16歳だった少年の耳にこびりついた音です。

岡山空襲の夜、いたのは、爆撃の中心点から直線距離で1.5キロほどの場所でした。岡山市北区の笠井博さん、97歳です。第一岡山中学校を卒業後、現在の鹿田小学校にあたる鹿田国民学校で、教員不足を補う代用教員として働いていました。

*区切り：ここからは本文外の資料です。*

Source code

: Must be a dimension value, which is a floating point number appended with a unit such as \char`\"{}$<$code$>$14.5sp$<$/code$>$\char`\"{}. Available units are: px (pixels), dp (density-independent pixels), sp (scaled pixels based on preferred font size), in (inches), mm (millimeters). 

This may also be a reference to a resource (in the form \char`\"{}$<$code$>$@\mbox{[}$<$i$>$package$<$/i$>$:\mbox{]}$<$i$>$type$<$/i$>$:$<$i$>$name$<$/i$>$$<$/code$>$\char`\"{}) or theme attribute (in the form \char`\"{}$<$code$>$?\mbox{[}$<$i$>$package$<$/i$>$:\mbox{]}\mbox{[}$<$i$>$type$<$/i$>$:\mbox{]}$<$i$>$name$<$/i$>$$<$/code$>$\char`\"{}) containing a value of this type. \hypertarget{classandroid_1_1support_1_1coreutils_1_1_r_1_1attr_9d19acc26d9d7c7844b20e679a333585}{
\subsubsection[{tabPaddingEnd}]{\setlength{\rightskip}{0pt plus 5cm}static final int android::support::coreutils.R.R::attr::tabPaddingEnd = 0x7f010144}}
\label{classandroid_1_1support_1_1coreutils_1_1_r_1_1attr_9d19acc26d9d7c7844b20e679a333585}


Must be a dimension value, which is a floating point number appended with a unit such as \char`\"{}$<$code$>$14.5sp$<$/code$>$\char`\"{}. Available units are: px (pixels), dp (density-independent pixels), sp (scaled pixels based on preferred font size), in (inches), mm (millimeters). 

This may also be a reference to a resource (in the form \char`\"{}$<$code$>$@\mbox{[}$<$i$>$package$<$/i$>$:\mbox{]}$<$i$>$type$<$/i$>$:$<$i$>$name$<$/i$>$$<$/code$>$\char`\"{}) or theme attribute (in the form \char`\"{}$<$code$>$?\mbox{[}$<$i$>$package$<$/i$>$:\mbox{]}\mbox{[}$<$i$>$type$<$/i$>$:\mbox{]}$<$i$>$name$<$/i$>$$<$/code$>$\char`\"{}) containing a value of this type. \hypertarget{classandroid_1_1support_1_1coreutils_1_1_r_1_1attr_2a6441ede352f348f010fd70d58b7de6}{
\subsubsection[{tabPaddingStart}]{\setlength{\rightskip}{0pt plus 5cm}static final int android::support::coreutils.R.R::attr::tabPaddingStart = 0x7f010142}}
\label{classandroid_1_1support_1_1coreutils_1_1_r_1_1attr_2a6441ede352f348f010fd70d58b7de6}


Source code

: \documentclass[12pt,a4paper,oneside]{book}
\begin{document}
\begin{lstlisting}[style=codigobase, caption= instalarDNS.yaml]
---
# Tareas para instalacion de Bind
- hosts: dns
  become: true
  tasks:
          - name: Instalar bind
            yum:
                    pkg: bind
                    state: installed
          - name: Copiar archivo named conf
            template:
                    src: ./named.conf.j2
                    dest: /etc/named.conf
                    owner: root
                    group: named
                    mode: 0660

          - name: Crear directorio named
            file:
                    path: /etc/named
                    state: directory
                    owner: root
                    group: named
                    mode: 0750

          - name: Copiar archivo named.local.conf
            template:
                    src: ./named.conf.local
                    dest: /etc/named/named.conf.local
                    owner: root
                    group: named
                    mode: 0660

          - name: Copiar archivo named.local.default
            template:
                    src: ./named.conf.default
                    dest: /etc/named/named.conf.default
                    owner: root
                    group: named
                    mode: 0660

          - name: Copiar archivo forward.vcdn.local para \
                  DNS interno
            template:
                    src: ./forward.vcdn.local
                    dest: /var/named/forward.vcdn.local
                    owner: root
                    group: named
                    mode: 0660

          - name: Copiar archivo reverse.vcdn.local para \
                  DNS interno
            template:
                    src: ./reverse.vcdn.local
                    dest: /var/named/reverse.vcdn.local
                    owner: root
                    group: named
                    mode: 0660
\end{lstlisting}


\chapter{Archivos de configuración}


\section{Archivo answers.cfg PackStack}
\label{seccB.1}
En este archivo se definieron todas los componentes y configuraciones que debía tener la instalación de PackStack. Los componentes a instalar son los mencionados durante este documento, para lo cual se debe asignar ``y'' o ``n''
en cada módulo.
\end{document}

1945年6月29日の未明、宿直の笠井さんを起こしたのは、つけたままにしていたラジオでした。

(笠井博さん(97))
「サイレンに似たような音がラジオからワーっと鳴ってそれで目が覚めて」

138機のBー29が岡山市を襲いました。校門の前で呆然とする笠井さんは駆け付けた先輩教員の声で我に返ります。

(笠井博さん(97))
「先輩の先生が『御真影はどうしたのか』と言われて」

「御真影(ごしんえい)」。天皇の肖像写真を敬いこう呼んでいました。
子どもたちが深々と頭を下げるのは、この御真影や教育勅語が納められた「奉安殿」と呼ばれる小さな建物。全国の学校に設けられていました。

(笠井博さん(97))
「その先生がそこから出されて『安全な場所に安置しないかん』と言われて、とにかく御真影は頭より下げちゃいけませんので神様と同じ天皇陛下のお写真ですから、頭より下げることはできない頭の上へ捧げ持って」

「御真影を仮置きする」思いもつかなかった

焼夷弾が降り注ぐ中、逃げ惑う人の波。しかし…

(笠井博さん(97))
「校門を出た瞬間に『御真影じゃ』と誰かが叫んだとたんに一つの流れになっていた動きがピタっと止まってみなさん最敬礼です」

振り返れば渡り廊下は火の海に。必死で御真影を運ぶ笠井さんの目に自転車にまたがった30代後半くらいの男性がとまりました。

(笠井博さん(97))
「またがっていたのを降りられたのは見ました。自転車を持ったまま最敬礼されていました。とにかく一瞬の出来事です。爆弾が直撃した。その方の後ろ頭にポンと当たったんです。落ちてきたのがドーンと。目の前で焼夷弾が男性に直撃したのです」

(笠井博さん(97))
「ペタッと、自転車も倒れました。その方も自転車の下敷きみたいになって倒れられましたよね、たまらない思いですね。気の毒だったなあ、助けることもできなくてという気持ちは今もしますけどね、あの瞬間には御真影を地べたへ仮置きするなんてそんなことはとてもじゃない思いもつかなかったことです。持ったままですから」

「御真影がどうなったか」心配する校長

その後、友人と2人で代わる代わる御真影を持って道路や水田の中を夜明けまで西へ向かった笠井さん。今村地区で民家に預け、学校の焼け跡に戻ると待っていたのは校長でした。

(笠井博さん(97))
「『御真影はどうしたんなら』と手ぶらだったですからね。校長先生にしたら、私たちが無事なことよりも御真影がどうなったかそれをものすごく心配しておられたと思います」

「『お預けして帰ってきました』と言ったら、『良かった良かったありがとう』と言われました。命より大事なものです」

多くの建物が焼けた後の熱波の中、家族と会うため手拭いで口を覆い、市街地を内山下方面へと向かった笠井さん。

(笠井博さん(97))
「歩いていたら道のど真ん中に柱の焼け残りみたいなのが1本だけポーンと転がっていた。あら、なんで道の真ん中に。近づいてみたら、人の体でした。人間でした。焼け焦げて生焼けになったような姿で倒れとられるのを見たときは本当にあー無残じゃなという気持ちでいっぱいでしたね」

命より大切なものがあった時代

その時、目にした遺体とともに今も繰り返し思い出されるのは御真影に最敬礼をして焼夷弾の直撃を受けた男性の姿だといいます。

(笠井博さん(97))
「教育というのはここまで徹底していたんだなと思いますね。神様が人間の形をしてこの世に現れているのが天皇陛下だという教育を幼稚園・小学校の頃から教えられてくると、もうそれが染み込んでしまうから、『申し訳ないけど私らも任務があるからと、放っておいて行くけどごめんなさい』というような、今でこそそうやって言葉になりますけど、言葉にはならなかったですね」

命より大切なものがあった時代。「あの時はそうするしかなかった…」戦争は、81年が経った今も笠井さんに自問自答を強いています。